Sawyer se despreocupó de todos estos detalles y fijó su atención en el hombre corpulento sentado al otro lado de la mesa que se giró en el sillón para mirar al visitante. El rostro ancho y sanguíneo albergaba unos ojos azul claro ocultos detrás de los párpados casi cerrados por la piel floja y las cejas más gruesas que Sawyer hubiese visto. El pelo era blanco y abundante, la nariz ancha con la punta más roja que el resto de la cara. Por un momento, Sawyer pensó risueño que se encontraba delante de Santa Claus.

El hombretón se levantó y la voz sonora y educada flotó a través de la habitación para envolver a Lee Sawyer.

– Agente Sawyer, soy Walter Burns, vicepresidente del consejo de administración de la Reserva Federal.

Sawyer se acercó para estrechar la manaza. Burns era de su misma estatura pero pesaba como mínimo cincuenta kilos más. Se sentó en la silla que le señaló Burns. El agente se fijó que Burns se movía con una agilidad que era bastante frecuente en hombres tan corpulentos.

– Le agradezco la atención de recibirme, señor.

Burns observó al agente del FBI con una mirada penetrante.

– A la vista de que el FBI está involucrado en este asunto, supongo que la caída de aquel avión no se debió a un fallo mecánico o algún otro problema similar.

– En estos momentos, estamos comprobando todas las posibilidades. Todavía no hemos descartado ninguna, señor Bums -contestó Sawyer con el rostro impasible.

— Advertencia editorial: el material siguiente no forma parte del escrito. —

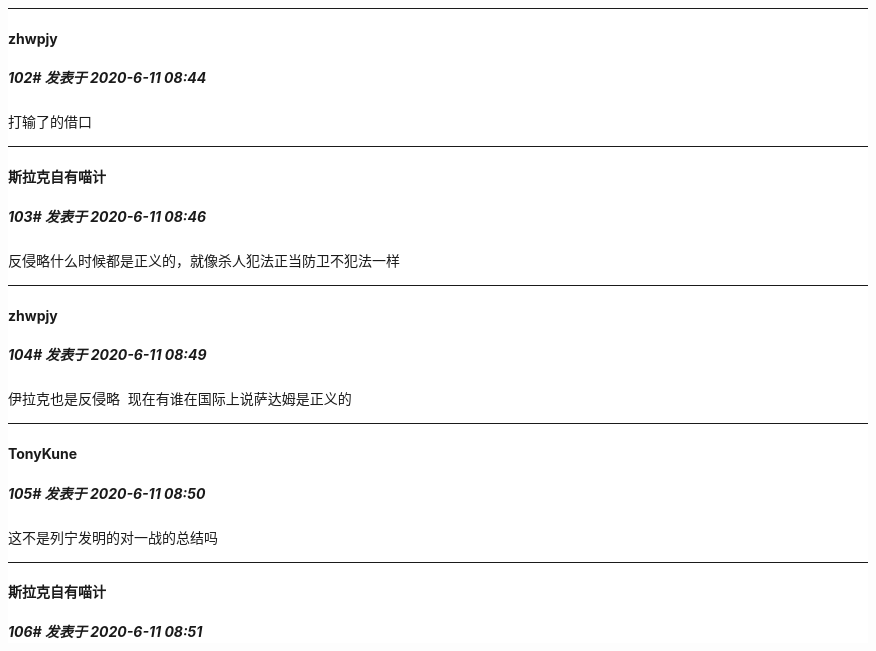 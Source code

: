 




-----

####  zhwpjy  
##### 102#       发表于 2020-6-11 08:44




打输了的借口 







-----

####  斯拉克自有喵计  
##### 103#       发表于 2020-6-11 08:46




反侵略什么时候都是正义的，就像杀人犯法正当防卫不犯法一样







-----

####  zhwpjy  
##### 104#       发表于 2020-6-11 08:49




伊拉克也是反侵略  现在有谁在国际上说萨达姆是正义的







-----

####  TonyKune  
##### 105#       发表于 2020-6-11 08:50




这不是列宁发明的对一战的总结吗







-----

####  斯拉克自有喵计  
##### 106#       发表于 2020-6-11 08:51
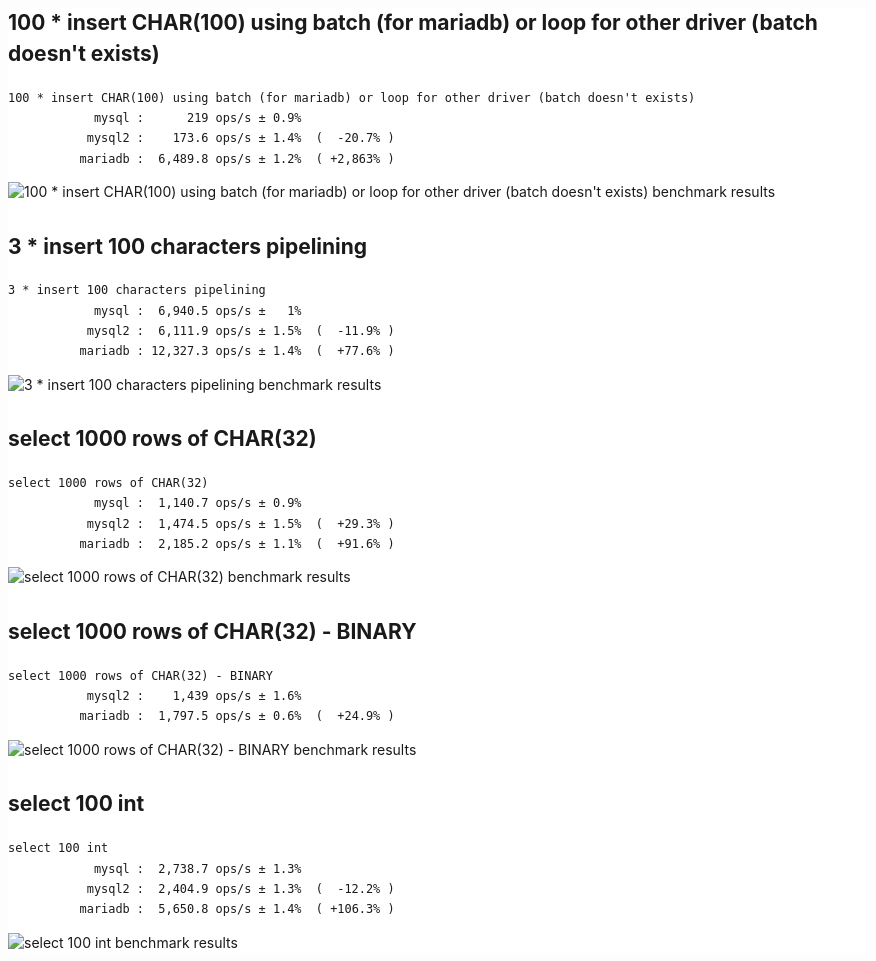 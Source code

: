 ##  100 * insert CHAR(100) using batch (for mariadb) or loop for other driver (batch doesn't exists)

```
100 * insert CHAR(100) using batch (for mariadb) or loop for other driver (batch doesn't exists)
            mysql :      219 ops/s ± 0.9% 
           mysql2 :    173.6 ops/s ± 1.4%  (  -20.7% )
          mariadb :  6,489.8 ops/s ± 1.2%  ( +2,863% )
```
![100 * insert CHAR(100) using batch (for mariadb) or loop for other driver (batch doesn't exists) benchmark results](https://quickchart.io/chart/render/zm-ef74089a-be91-49f1-b5a0-5b9ac5752435?data1=219&data2=174&data3=6490)

##  3 * insert 100 characters pipelining

```
3 * insert 100 characters pipelining
            mysql :  6,940.5 ops/s ±   1% 
           mysql2 :  6,111.9 ops/s ± 1.5%  (  -11.9% )
          mariadb : 12,327.3 ops/s ± 1.4%  (  +77.6% )
```
![3 * insert 100 characters pipelining benchmark results](https://quickchart.io/chart/render/zm-ef74089a-be91-49f1-b5a0-5b9ac5752435?data1=6940&data2=6112&data3=12327)

##  select 1000 rows of CHAR(32)

```
select 1000 rows of CHAR(32)
            mysql :  1,140.7 ops/s ± 0.9% 
           mysql2 :  1,474.5 ops/s ± 1.5%  (  +29.3% )
          mariadb :  2,185.2 ops/s ± 1.1%  (  +91.6% )
```
![select 1000 rows of CHAR(32) benchmark results](https://quickchart.io/chart/render/zm-ef74089a-be91-49f1-b5a0-5b9ac5752435?data1=1141&data2=1475&data3=2185)

##  select 1000 rows of CHAR(32) - BINARY

```
select 1000 rows of CHAR(32) - BINARY
           mysql2 :    1,439 ops/s ± 1.6% 
          mariadb :  1,797.5 ops/s ± 0.6%  (  +24.9% )
```
![select 1000 rows of CHAR(32) - BINARY benchmark results](https://quickchart.io/chart/render/zm-36b213f4-8efe-4943-8f94-82edf94fce83?data1=1439&data2=1797)

##  select 100 int

```
select 100 int
            mysql :  2,738.7 ops/s ± 1.3% 
           mysql2 :  2,404.9 ops/s ± 1.3%  (  -12.2% )
          mariadb :  5,650.8 ops/s ± 1.4%  ( +106.3% )
```
![select 100 int benchmark results](https://quickchart.io/chart/render/zm-ef74089a-be91-49f1-b5a0-5b9ac5752435?data1=2739&data2=2405&data3=5651)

– Me llamo Walter, agente Sawyer. Creo que podemos permitirnos el placer de emplear nuestros nombres de pila dado que ambos formamos parte de un sistema un tanto díscolo, conocido como el gobierno federal.

– Mi nombre es Lee -dijo el agente con una sonrisa.

– ¿En qué puedo ayudarlo, Lee?

El estrépito de la lluvia helada contra los cristales resonó en la habitación y una sensación gélida pareció invadir el ambiente. Burns se levantó para acercarse a la chimenea al tiempo que le indicaba a Sawyer que arrimara la silla. Mientras Burns echaba al fuego unas astillas guardadas en un cubo de latón, Sawyer abrió la libreta y repasó por encima algunas notas. Cuando Burns volvió a sentarse, Sawyer estaba preparado.

– Me doy cuenta de que mucha gente no sabe qué hace la Reserva Federal. Me refiero a las personas fuera de los mercados financieros.

Burns se frotó un ojo y a Sawyer le pareció oír una risita.

– Si yo fuera un apostador, no dudaría en apostar a que más de la mitad de la población de este país ignora la existencia del Sistema de la Reserva Federal, y que nueve de cada diez no tiene idea de cuál es nuestro propósito. Debo confesar que este anonimato me resulta muy reconfortante.

Sawyer hizo una pausa para después inclinarse hacia el hombre mayor.

– ¿Quién se beneficiaría con la muerte de Arthur Lieberman? No me refiero personalmente, sino al aspecto profesional. Como presidente de la Reserva.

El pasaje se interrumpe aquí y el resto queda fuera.